Context: I’m entering prior year data into Excel.
Every time I type in the date in the date column (“9/16” for September 16th), Excel automatically formats it to “9/16/12”, where 12 is 2012, the current year.
I’m entering data from last year in the current year 2012. I don’t want to type the “11” for 2011. I want Excel to automatically populate it as it does with 2012, and as it did on December 31st.
The simplest fix is to set the clock in Windows back to any time in 2011, but that tends to muck with the network which wants to set me back and complains about my network password being out of date, etc.
I prefer the date to reside in a single column, so tabbing to alternate columns for day/month/year is not an option for me.
One would think this is a simple fix, but a couple hours searching and my Google-fu is failing me.

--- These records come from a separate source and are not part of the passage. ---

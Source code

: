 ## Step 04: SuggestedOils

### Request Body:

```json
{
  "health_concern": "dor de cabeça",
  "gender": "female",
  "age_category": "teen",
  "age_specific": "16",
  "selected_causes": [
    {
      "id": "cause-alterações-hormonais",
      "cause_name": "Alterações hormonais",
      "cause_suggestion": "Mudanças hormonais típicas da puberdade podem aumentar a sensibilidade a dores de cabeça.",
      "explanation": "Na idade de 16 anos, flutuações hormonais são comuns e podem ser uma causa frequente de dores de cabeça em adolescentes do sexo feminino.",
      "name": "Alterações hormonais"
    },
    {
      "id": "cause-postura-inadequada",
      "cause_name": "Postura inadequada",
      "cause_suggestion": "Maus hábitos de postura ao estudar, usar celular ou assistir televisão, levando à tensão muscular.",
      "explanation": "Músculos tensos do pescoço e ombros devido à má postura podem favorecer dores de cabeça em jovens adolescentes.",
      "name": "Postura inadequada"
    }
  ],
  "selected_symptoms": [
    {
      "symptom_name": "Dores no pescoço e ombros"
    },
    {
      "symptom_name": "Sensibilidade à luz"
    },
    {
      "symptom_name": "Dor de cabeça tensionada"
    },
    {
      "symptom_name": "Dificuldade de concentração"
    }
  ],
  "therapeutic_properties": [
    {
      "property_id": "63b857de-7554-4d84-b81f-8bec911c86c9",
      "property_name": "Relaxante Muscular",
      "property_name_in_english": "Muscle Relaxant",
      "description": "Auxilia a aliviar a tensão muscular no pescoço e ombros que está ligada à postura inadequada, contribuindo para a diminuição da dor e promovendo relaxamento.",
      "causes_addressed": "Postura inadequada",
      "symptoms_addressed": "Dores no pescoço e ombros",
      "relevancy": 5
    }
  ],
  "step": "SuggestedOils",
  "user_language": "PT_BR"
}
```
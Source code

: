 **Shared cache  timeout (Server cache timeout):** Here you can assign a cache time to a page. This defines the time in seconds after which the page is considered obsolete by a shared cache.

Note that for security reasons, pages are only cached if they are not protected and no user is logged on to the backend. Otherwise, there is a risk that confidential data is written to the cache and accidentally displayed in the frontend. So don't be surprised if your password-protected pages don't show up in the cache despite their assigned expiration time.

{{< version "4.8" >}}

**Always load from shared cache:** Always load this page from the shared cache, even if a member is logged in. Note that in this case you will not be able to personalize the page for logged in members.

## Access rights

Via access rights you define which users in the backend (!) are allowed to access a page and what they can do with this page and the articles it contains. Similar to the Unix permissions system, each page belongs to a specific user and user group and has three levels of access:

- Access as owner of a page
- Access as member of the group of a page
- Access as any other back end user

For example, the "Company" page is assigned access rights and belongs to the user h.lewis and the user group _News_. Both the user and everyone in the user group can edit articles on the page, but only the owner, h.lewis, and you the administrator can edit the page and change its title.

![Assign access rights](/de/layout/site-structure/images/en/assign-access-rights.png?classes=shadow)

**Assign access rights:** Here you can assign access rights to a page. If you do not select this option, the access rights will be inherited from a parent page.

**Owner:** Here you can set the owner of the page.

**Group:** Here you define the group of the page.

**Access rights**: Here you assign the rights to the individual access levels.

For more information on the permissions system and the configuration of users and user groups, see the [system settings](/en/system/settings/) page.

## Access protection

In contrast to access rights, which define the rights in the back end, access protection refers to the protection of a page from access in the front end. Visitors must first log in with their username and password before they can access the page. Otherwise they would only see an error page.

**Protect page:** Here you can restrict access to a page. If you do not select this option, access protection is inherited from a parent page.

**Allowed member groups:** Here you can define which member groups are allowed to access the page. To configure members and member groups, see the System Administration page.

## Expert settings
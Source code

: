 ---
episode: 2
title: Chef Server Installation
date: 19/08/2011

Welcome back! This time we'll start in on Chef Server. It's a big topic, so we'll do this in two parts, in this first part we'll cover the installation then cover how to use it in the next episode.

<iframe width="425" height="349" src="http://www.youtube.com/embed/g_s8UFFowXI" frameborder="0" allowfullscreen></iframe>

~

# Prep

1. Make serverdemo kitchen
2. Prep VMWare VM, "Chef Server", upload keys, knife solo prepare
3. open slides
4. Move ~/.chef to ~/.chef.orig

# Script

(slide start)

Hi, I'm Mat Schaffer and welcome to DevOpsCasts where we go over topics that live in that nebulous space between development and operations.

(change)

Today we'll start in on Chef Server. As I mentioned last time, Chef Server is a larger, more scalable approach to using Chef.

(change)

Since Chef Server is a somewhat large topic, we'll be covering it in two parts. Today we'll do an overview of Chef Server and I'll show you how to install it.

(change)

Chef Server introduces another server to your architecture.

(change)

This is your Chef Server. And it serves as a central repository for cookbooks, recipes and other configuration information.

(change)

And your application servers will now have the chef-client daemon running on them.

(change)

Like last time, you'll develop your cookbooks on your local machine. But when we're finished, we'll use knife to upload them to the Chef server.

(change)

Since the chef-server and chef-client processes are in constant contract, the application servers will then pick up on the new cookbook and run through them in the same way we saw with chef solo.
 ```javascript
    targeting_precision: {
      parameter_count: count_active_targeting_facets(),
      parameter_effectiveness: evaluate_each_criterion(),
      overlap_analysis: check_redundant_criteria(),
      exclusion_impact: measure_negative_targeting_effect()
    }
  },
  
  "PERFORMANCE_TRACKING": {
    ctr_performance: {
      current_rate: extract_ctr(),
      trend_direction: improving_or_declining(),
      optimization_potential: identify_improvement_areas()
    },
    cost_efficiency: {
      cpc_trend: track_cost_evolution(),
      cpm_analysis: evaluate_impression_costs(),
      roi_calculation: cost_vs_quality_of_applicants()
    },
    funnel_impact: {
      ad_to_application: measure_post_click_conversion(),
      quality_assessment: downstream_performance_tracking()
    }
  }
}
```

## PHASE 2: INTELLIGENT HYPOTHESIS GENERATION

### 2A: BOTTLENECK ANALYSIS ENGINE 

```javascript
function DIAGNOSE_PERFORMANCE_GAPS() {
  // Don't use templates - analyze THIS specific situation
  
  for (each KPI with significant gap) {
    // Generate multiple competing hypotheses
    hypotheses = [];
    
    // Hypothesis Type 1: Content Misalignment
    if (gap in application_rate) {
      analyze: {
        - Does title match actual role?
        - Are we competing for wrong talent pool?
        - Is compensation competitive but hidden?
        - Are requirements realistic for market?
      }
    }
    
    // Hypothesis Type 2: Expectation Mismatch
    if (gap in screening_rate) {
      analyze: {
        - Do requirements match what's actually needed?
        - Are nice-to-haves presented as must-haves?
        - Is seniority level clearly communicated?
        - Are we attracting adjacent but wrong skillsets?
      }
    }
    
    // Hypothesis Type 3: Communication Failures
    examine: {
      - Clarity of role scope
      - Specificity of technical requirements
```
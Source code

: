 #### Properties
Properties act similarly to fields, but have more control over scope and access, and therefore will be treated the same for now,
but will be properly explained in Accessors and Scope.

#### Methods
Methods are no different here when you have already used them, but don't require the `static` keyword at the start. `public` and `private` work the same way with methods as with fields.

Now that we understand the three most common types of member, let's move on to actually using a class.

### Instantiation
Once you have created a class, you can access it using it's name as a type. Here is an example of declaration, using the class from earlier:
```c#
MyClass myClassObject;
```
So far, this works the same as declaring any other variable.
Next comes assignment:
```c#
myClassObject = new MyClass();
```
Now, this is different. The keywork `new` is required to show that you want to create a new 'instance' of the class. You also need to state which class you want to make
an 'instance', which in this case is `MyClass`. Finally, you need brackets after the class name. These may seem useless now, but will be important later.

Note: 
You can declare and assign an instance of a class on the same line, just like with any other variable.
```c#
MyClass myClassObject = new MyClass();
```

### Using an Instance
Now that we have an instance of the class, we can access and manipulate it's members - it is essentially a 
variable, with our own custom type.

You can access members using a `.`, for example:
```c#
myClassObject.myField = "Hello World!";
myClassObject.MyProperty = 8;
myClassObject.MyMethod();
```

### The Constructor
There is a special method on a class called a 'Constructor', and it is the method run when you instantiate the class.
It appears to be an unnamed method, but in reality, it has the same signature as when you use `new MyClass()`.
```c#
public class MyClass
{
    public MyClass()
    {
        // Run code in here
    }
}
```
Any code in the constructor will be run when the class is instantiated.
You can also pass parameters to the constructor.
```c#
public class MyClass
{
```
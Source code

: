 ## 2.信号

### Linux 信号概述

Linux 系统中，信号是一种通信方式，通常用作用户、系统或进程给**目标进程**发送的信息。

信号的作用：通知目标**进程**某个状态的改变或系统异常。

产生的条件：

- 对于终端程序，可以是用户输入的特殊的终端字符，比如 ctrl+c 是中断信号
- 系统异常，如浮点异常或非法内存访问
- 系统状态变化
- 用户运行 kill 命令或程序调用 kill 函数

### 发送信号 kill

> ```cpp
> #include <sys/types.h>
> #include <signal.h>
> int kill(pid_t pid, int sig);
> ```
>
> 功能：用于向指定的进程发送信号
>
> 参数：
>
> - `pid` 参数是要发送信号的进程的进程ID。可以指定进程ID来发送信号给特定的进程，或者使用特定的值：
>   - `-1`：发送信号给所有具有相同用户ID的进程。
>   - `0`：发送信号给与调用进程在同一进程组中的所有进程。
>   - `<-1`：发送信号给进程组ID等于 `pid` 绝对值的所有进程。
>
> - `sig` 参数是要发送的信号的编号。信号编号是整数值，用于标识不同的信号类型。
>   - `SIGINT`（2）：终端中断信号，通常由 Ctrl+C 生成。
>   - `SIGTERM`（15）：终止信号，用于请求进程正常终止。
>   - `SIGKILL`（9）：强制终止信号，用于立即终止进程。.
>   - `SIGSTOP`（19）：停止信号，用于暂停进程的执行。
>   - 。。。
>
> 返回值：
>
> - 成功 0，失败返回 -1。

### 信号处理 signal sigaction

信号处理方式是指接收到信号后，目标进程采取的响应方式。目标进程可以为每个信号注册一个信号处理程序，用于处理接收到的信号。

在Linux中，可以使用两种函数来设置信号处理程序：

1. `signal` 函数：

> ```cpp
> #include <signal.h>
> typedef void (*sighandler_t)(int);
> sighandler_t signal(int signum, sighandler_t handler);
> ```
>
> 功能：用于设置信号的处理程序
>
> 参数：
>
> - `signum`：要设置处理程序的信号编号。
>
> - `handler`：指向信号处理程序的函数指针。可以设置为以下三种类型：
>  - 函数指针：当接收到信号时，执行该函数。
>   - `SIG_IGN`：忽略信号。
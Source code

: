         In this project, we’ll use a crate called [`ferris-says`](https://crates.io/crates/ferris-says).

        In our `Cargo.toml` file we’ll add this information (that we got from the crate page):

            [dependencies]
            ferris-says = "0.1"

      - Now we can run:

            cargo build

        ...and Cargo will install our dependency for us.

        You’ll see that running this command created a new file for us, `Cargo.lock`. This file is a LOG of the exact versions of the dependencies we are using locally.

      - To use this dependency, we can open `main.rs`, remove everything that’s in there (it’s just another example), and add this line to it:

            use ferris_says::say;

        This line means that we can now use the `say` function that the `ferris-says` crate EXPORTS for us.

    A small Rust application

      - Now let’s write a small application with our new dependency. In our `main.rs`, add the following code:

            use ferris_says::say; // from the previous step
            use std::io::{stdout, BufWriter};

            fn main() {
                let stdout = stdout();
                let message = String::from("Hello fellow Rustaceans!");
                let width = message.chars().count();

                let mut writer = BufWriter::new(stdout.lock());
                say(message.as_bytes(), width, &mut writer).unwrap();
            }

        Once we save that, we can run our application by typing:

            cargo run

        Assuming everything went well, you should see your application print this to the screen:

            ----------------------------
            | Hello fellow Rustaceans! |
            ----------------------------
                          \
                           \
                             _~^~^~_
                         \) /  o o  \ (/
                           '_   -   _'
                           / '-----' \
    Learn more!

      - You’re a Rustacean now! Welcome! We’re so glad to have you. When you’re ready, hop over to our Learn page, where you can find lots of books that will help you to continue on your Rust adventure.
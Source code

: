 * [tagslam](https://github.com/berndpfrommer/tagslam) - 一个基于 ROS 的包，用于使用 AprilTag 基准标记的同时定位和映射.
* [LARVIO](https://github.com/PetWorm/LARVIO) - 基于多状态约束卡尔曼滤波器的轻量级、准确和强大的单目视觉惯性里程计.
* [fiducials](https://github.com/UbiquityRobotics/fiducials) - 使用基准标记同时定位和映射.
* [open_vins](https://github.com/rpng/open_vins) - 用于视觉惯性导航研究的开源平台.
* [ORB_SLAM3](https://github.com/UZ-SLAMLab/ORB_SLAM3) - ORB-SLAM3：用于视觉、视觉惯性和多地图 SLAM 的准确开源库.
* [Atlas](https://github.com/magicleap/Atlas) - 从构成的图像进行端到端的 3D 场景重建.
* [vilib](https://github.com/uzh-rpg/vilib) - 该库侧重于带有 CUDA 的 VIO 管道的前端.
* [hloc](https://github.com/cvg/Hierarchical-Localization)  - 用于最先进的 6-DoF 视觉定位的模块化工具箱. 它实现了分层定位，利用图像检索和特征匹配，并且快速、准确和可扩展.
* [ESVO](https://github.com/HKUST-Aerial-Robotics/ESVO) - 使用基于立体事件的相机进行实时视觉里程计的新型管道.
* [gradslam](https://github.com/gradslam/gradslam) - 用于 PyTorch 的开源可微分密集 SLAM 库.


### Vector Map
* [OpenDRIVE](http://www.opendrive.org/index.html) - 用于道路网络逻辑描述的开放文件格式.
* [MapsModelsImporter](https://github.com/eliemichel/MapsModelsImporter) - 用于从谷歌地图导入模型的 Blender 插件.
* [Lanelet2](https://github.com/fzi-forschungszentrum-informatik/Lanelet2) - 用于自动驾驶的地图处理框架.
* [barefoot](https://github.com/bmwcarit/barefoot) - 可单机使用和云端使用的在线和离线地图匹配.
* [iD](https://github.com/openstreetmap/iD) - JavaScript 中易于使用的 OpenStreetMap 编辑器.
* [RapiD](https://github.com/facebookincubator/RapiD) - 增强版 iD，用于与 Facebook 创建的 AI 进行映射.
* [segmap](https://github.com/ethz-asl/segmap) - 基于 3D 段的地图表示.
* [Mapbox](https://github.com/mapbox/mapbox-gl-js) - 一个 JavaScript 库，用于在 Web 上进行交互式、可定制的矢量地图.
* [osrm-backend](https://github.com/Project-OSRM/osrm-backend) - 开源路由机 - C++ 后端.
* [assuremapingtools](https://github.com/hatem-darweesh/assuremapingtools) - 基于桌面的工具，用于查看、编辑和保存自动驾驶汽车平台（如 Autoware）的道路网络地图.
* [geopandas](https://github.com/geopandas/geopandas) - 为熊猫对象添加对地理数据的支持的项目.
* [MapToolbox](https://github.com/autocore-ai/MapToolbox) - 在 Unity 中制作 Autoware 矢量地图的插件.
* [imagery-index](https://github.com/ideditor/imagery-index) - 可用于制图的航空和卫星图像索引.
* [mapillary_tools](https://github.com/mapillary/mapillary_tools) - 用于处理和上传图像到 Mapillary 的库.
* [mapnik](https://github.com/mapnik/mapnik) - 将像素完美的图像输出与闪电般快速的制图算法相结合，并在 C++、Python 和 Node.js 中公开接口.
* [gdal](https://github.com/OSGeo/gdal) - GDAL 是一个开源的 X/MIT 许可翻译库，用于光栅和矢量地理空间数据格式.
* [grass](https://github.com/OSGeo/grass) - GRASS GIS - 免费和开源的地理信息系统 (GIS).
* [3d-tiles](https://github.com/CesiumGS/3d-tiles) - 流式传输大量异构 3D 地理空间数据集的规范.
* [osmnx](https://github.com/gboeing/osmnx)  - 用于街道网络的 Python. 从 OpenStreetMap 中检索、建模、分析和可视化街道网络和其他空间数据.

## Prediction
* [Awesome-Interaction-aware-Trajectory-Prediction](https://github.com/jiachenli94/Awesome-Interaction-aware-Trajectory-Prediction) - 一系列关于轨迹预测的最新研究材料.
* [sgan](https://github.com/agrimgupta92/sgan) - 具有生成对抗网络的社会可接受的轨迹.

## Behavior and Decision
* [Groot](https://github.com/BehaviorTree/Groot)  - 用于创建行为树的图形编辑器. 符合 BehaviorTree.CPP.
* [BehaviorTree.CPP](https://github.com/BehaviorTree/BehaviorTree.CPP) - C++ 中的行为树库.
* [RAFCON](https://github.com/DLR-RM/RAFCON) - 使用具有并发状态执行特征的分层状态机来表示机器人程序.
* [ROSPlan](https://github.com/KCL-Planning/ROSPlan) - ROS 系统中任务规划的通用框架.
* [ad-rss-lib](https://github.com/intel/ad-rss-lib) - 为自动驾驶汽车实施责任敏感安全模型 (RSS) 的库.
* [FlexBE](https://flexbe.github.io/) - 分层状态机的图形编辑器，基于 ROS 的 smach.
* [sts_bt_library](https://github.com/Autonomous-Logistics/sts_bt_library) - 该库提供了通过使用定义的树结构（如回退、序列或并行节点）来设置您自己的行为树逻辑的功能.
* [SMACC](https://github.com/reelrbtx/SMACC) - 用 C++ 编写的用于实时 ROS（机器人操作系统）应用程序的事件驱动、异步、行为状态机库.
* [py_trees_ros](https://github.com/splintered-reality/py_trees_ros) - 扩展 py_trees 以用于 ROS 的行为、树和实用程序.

A quick fix is to just enter 9/16 and let Excel change it to 9/16/12. Then when you are all done entering your dates, in a new column, enter the formula
=A1-365, and just copy the formula all the way down, assuming column A contains the dates that you entered.One watch-out on this: 2012 is a leap year, so for any dates after Feb 28 that you enter, your formula will need to be
=A1-365.25or else your dates will be off by one day. It doesn’t have to be 365.25, just something larger than 365 and smaller than 366.This works because no matter what the date format in the cell is, Excel stores the actual date as the number of elapsed days since January 0, 1900. (Yeah, January 0 isn’t a real date, but Excel thinks it is.)